40 Gigabit ethernet: prototyping transparent end-to-end connectivity

Dumitru, C.; Koning, R.; de Laat, C.

Publication date
2011

Document Version
Final published version

Published in
Proceedings of the 27th TERENA Networking Conference (TNC2011), Prague, CZ

Link to publication

Citation for published version (APA):

General rights
It is not permitted to download or to forward/distribute the text or part of it without the consent of the author(s) and/or copyright holder(s), other than for strictly personal, individual use, unless the work is under an open content license (like Creative Commons).

Disclaimer/Complaints regulations
If you believe that digital publication of certain material infringes any of your rights or (privacy) interests, please let the Library know, stating your reasons. In case of a legitimate complaint, the Library will make the material inaccessible and/or remove it from the website. Please Ask the Library: https://uba.uva.nl/en/contact, or a letter to: Library of the University of Amsterdam, Secretariat, Singel 425, 1012 WP Amsterdam, The Netherlands. You will be contacted as soon as possible.
Abstract

The ever increasing demands of data intensive eScience applications have pushed the limits of computer networks. With the launch of the new 40 Gigabit Ethernet (40GE) standard, 802.3ba, applications can go beyond the common 10 Gigabit/s per data stream barrier for both local area, and as demonstrated in the GLIF 2010 and Supercomputing 2010 demos[3], wide area setups. In this article we profile the performance of state-of-the-art server hardware combined with 40GE technology. We give an insight on the issues involved with ultra high performance network adapters and suggest optimization approaches.

Keywords: 40G Ethernet, Optical Networks, Computer Architecture

1 INTRODUCTION

The dual 40/100 Gigabit Standard 802.3ba [5] is the next evolution of the Ethernet standard. It increases the maximum speed at which Ethernet frames can be transmitted and defines new physical (PHY) standards for the transport of data over copper or optical media. It was approved in its final state in July 2010 with vendors announcing hardware that implements it (and its drafts) in September 2009. In Q3 of 2010, 40GE client adapters became available in limited supply. At the same time several vendors started offering optical switch modules or development platforms.

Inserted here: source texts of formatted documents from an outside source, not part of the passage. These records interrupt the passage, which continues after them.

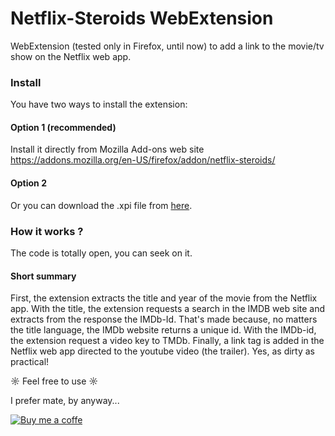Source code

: Netflix-Steroids WebExtension
=============================
WebExtension (tested only in Firefox, until now) to add a link to the movie/tv show on the Netflix web app.

### Install
You have two ways to install the extension:
#### Option 1 (recommended)
Install it directly from Mozilla Add-ons web site https://addons.mozilla.org/en-US/firefox/addon/netflix-steroids/
#### Option 2
Or you can download the .xpi file from [here](https://github.com/jpchavat/netflix-steroids/blob/master/web-ext-artifacts/netflix_steroids-0.1-an%2Bfx.xpi).

### How it works ?
The code is totally open, you can seek on it.

#### Short summary
First, the extension extracts the title and year of the movie from the Netflix app. With the title, the extension requests a search in the IMDB web site and extracts from the response the IMDb-Id. That's made because, no matters the title language, the IMDb website returns a unique id. With the IMDb-id, the extension request a video key to TMDb. Finally, a link tag is added in the Netflix web app directed to the youtube video (the trailer). Yes, as dirty as practical!

☼ Feel free to use ☼


I prefer mate, by anyway...

[![Buy me a coffe](https://image.ibb.co/jMMG2x/Buy_Me_ACoffee_general.jpg)](https://www.buymeacoffee.com/jpcoffee)
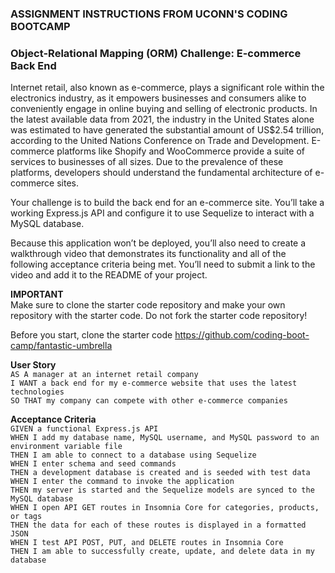 ### ASSIGNMENT INSTRUCTIONS FROM UCONN'S CODING BOOTCAMP

### Object-Relational Mapping (ORM) Challenge: E-commerce Back End
Internet retail, also known as e-commerce, plays a significant role within the electronics industry, as it empowers businesses and consumers alike to conveniently engage in online buying and selling of electronic products. In the latest available data from 2021, the industry in the United States alone was estimated to have generated the substantial amount of US$2.54 trillion, according to the United Nations Conference on Trade and Development. E-commerce platforms like Shopify and WooCommerce provide a suite of services to businesses of all sizes. Due to the prevalence of these platforms, developers should understand the fundamental architecture of e-commerce sites.

Your challenge is to build the back end for an e-commerce site. You’ll take a working Express.js API and configure it to use Sequelize to interact with a MySQL database.

Because this application won’t be deployed, you’ll also need to create a walkthrough video that demonstrates its functionality and all of the following acceptance criteria being met. You’ll need to submit a link to the video and add it to the README of your project.

**IMPORTANT**<br>
Make sure to clone the starter code repository and make your own repository with the starter code. Do not fork the starter code repository!

Before you start, clone the starter code https://github.com/coding-boot-camp/fantastic-umbrella

**User Story**<br>
`AS A manager at an internet retail company`<br>
`I WANT a back end for my e-commerce website that uses the latest technologies`<br>
`SO THAT my company can compete with other e-commerce companies`<br>

**Acceptance Criteria**<br>
`GIVEN a functional Express.js API`<br>
`WHEN I add my database name, MySQL username, and MySQL password to an environment variable file`<br>
`THEN I am able to connect to a database using Sequelize`<br>
`WHEN I enter schema and seed commands`<br>
`THEN a development database is created and is seeded with test data`<br>
`WHEN I enter the command to invoke the application`<br>
`THEN my server is started and the Sequelize models are synced to the MySQL database`<br>
`WHEN I open API GET routes in Insomnia Core for categories, products, or tags`<br>
`THEN the data for each of these routes is displayed in a formatted JSON`<br>
`WHEN I test API POST, PUT, and DELETE routes in Insomnia Core`<br>
`THEN I am able to successfully create, update, and delete data in my database`<br>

Given the promised four fold increase from 10Gigabit Ethernet (10GE), 40GE puts extra stress on the underlining hardware because it is able, as it will be presented in this article, to saturate the PCI Express computer interface. Other technologies, like Infiniband Quad Data Rate(QDR), already provide comparable speeds but they are limited in use to the datacenter premises. Multiple 10GE network interface cards can be bonded in a single logical Ethernet interface using the IEEE 802.3ad Link Aggregation standard but even so, the single stream maximum rate is limited to 10Gbit/s. This is because, in order to avoid frame reordering, frames intended for one receiver are always sent on the same physical interface.

In the last years, computer architectures shifted from the single core CPUs to multicore. Together with this shift, CPU manufacturers started integrating a local memory controller on the CPU die in order to increase the available bandwidth to the memory. This led to the situation where each CPU has its own local memory and any access outside the local memory is done through another CPU. Essentially, this means that any modern multi socket x86 machine uses the Non Uniform Memory Architecture (NUMA).

2 EXPERIMENTAL SETUP

In this section we will describe the setup used during our experiments. Two models of servers were used, both employing a form of NUMA: an OEM server based on the Supermicro H8DTT-HIBQF motherboard and a Dell R815. The hardware specifications of the servers are displayed in figure 1. In the rest of this article we will refer to the the platforms as Intel Nehalem and AMD Magny Cours.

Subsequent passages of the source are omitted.